The coppery metaltail is 10 to 10.5 cm long and weighs about 5 g. It has a medium length, straight, black bill. The adult male of the nominate subspecies has reddish bronze to reddish coppery upperparts with a greenish tone to the rump and uppertail coverts. Its slightly forked tail is bronze green with violet reflections on its upper side and shining bronze green on its underside. The sides of its head and neck are reddish bronze and its narrow gorget is glittering golden green. The rest of its underparts are a somewhat less reddish bronze green than the upperparts. The adult female is a duller version of the male and its gorget is smaller. Juveniles do not have gorget. Subspecies M. t. parkeri is similar to the nominate but its uppersides are not as reddish and the underside of its tail is a brighter golden green.

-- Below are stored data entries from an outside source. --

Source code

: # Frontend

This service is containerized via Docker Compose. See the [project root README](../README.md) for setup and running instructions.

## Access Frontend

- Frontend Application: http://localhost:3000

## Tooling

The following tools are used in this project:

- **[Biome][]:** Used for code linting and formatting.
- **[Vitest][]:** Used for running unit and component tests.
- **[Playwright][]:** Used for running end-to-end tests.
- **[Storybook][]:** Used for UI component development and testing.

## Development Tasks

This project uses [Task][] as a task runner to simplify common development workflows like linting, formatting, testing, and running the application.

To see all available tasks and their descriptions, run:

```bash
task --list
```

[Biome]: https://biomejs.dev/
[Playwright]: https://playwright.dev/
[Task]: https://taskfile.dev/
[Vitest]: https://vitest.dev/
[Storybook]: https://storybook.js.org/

==Distribution and habitat==

The nominate subspecies of coppery metaltail is found on the eastern slope of the Peruvian Andes from east of the Marañón River south into Huánuco Department. M. t. parkeri is known only from the Cordillera de Colán in Peru's Amazonas Department. Like most of the metaltails, the species inhabits the edges of elfin forest and páramo, moist landscapes characterized by shrubby growth and small trees. In elevation it ranges between 2800 and 3550 m.

==Behavior==
===Movement===

The coppery metaltail is believed to be resident throughout its range.

===Feeding===

The coppery metaltail feeds mostly on nectar but details of its diet are lacking. Males defend feeding territories. In addition to nectaring, it catches small arthropods by sallies from a perch.

===Breeding===

The coppery metaltail's breeding phenology and nest have not been documented. Its breeding season appears to include August and September.

===Vocalization===

The coppery metaltail's vocalizations have been described as a "series of frail zeee calls, often alternating with ttrrrt notes" and also as "a jerky, wiry chatter similar to [that of] Tyrian Metaltail [Metallura tyrianthina], but perhaps lower, less emphatic, with buzzier notes."

==Status==

The IUCN has assessed the coppery metaltail as being of Least Concern. Its population size is not known and is believed to be decreasing. It is deemed fairly common to locally very common. Though human density in its high elevation habitat is low, burning of páramo to create grazing pasture is a threat.